Hemanth Rangaswamy(s4069811)
My objective during the assignment is to analyze the daily price fluctuations of the S&P 500 index and Bitcoin to assess if they follow a normal distribution pattern. This analysis is essential for risk assessment and precise price forecasting. By looking at and comparing how their prices change over time,I hope to uncover how they behave and what that means for making smart financial decisions.
# Loading necessary packages
library(readr)
library(dplyr)
##
## Attaching package: 'dplyr'
## The following objects are masked from 'package:stats':
##
## filter, lag
## The following objects are masked from 'package:base':
##
## intersect, setdiff, setequal, union
library(ggplot2)
library(lubridate)
##
## Attaching package: 'lubridate'
## The following objects are masked from 'package:base':
##
## date, intersect, setdiff, union
library(gridExtra)
##
## Attaching package: 'gridExtra'
## The following object is masked from 'package:dplyr':
##
## combine
readr: I am using it for reading and writing data efficiently.
dplyr: This library is effective for data manipulation and transformation.
ggplot2: This library creates elegant data visualizations.
lubridate: Using this library, since I am working with dates and times.

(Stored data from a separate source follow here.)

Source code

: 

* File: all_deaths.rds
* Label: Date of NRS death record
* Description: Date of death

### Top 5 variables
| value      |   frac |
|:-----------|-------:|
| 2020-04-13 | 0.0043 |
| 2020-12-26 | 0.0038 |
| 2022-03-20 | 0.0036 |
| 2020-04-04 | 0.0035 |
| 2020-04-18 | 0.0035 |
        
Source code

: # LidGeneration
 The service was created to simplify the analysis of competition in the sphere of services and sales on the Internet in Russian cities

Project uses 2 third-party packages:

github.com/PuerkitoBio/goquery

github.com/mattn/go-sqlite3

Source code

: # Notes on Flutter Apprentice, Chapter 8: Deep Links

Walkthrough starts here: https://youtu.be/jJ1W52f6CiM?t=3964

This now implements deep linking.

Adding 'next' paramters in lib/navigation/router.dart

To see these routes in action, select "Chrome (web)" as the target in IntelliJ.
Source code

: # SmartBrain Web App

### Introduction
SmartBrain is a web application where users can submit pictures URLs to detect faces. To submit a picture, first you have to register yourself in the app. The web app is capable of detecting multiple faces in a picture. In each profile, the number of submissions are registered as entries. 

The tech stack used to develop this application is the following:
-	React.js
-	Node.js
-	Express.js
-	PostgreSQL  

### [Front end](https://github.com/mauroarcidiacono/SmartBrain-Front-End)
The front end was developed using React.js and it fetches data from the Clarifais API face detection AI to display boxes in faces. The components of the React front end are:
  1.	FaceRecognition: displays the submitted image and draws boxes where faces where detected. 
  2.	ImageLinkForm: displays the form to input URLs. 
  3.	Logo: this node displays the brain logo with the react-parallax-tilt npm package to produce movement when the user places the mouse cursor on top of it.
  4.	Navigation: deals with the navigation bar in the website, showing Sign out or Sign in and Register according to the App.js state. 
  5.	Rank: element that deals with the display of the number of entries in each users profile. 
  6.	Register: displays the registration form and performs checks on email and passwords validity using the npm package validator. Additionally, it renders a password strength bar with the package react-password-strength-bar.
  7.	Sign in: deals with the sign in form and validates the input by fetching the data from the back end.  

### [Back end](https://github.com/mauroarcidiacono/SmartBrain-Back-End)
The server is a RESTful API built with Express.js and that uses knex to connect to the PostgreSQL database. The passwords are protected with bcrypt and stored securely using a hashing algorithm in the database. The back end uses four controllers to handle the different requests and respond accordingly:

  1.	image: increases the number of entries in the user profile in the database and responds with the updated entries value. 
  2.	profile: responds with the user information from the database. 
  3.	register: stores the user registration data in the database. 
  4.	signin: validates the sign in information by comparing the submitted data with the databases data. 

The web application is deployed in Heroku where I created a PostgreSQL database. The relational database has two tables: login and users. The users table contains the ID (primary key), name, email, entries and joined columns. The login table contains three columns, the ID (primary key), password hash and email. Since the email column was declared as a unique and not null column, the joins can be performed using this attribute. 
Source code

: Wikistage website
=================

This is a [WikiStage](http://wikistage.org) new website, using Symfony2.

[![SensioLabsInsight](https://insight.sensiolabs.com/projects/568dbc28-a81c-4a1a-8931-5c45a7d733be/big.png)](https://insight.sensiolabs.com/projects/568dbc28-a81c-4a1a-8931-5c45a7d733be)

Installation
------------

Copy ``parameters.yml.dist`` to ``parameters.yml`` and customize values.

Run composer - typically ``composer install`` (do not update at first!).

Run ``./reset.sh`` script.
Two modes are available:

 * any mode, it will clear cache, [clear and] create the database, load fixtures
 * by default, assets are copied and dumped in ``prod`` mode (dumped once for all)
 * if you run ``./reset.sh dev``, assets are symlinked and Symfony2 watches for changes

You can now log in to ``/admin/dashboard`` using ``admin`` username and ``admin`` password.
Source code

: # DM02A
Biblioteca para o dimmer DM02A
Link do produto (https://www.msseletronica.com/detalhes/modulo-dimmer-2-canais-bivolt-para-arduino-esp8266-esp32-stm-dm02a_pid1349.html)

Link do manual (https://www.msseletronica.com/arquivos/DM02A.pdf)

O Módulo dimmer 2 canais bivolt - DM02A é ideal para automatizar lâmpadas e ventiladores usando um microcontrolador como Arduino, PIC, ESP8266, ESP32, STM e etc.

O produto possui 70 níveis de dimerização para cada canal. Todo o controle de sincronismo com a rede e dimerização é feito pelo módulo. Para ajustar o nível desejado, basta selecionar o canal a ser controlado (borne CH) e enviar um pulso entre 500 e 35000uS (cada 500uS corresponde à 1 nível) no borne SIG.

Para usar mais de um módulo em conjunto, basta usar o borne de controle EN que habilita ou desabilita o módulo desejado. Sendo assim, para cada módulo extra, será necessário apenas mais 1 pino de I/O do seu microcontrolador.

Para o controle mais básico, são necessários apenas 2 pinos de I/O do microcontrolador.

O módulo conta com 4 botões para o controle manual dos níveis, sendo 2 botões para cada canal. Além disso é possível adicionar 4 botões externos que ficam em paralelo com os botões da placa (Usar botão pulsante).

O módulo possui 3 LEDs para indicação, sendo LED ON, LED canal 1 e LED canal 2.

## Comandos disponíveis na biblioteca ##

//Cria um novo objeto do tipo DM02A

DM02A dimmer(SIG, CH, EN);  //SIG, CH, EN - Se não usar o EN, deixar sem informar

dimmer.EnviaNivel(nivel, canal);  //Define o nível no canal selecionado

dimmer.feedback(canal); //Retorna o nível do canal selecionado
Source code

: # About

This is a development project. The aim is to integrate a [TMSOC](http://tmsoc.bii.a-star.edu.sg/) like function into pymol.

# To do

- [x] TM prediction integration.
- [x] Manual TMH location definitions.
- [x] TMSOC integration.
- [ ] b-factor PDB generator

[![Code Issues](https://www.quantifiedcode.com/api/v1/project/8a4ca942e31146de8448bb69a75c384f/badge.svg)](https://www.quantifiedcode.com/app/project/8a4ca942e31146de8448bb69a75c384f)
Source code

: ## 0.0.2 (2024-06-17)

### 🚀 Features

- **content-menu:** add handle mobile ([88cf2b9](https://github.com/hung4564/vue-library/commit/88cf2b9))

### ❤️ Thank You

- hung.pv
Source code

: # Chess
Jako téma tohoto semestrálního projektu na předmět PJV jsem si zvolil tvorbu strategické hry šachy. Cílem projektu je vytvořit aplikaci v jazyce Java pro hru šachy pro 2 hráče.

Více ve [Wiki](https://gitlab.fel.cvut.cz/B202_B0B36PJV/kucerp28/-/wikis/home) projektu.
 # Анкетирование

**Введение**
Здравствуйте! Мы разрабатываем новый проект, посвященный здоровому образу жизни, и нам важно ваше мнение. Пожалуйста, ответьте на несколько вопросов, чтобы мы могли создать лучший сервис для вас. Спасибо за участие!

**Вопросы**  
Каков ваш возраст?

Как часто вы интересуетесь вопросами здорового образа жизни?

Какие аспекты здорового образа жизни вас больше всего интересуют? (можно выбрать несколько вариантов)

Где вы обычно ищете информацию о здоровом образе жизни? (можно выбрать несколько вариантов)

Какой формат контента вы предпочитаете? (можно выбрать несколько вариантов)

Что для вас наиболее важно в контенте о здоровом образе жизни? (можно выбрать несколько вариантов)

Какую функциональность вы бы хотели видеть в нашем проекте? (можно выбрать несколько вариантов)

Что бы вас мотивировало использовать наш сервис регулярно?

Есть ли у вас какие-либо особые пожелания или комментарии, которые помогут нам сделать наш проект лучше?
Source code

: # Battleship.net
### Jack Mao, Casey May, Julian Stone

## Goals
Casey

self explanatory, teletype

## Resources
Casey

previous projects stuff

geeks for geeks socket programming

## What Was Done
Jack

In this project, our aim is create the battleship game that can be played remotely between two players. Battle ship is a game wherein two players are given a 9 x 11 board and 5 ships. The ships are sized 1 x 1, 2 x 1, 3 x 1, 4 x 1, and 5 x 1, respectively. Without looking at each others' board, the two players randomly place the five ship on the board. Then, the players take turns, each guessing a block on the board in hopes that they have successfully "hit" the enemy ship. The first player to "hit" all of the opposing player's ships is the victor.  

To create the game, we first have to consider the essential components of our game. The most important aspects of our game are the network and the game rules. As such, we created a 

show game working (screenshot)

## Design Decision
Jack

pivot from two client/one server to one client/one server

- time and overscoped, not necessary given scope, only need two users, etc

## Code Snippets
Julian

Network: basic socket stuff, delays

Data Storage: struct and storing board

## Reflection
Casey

gridExtra: Using it to arrange multiple plots in a grid.
# Loading the datasets
sp_data <- read.csv("C:/Users/Hemanth Gowda/Downloads/S&P 500-1.csv")
b_data <- read.csv("C:/Users/Hemanth Gowda/Downloads/BTC-USD-1.csv")
head(sp_data)
head(b_data)
# Cleaning and preparing the data
print("Column names in S&P 500 Data:")
## [1] "Column names in S&P 500 Data:"
print(names(sp_data))
## [1] "Date" "Price"
print("Column names in Bitcoin Data:")
## [1] "Column names in Bitcoin Data:"
print(names(b_data))
## [1] "Date" "Adj.Close"
# I'll specify the column names for close prices
s500_CC <- "Price" # Column name for S&P 500 close prices
bit_CC <- "Adj.Close" # Updated column name for Bitcoin close prices
# I'll check if the 'Price' column exists in the S&P 500 dataset
if(s500_CC %in% names(sp_data)) {
# For cleaning and converting the 'Price' column to numeric
sp_data[[s500_CC]] <- as.numeric(gsub(",", "", sp_data[[s500_CC]]))
# For converting 'Date' to Date format
sp_data$Date <- as.Date(sp_data$Date, format = "%d/%m/%Y")
} else {
stop("The 'Price' column does not exist in the S&P 500 dataset.")
}
# I'll check if the 'Adj.Close' column exists in the Bitcoin dataset
if(bit_CC %in% names(b_data)) {
# To clean and convert the 'Adj.Close' column to numeric
b_data[[bit_CC]] <- as.numeric(b_data[[bit_CC]])
# For converting 'Date' to Date format
b_data$Date <- as.Date(b_data$Date, format = "%d/%m/%Y")
} else {
stop("The 'Adj.Close' column does not exist in the Bitcoin dataset.")
}
# I’ll check if any missing values popped up during the conversion
print("Checking for missing values after converting the S&P 500 data.")
## [1] "Checking for missing values after converting the S&P 500 data."
print(sum(is.na(sp_data[[s500_CC]])))
## [1] 0
print("Checking for missing values after converting the Bitcoin Data:")
## [1] "Checking for missing values after converting the Bitcoin Data:"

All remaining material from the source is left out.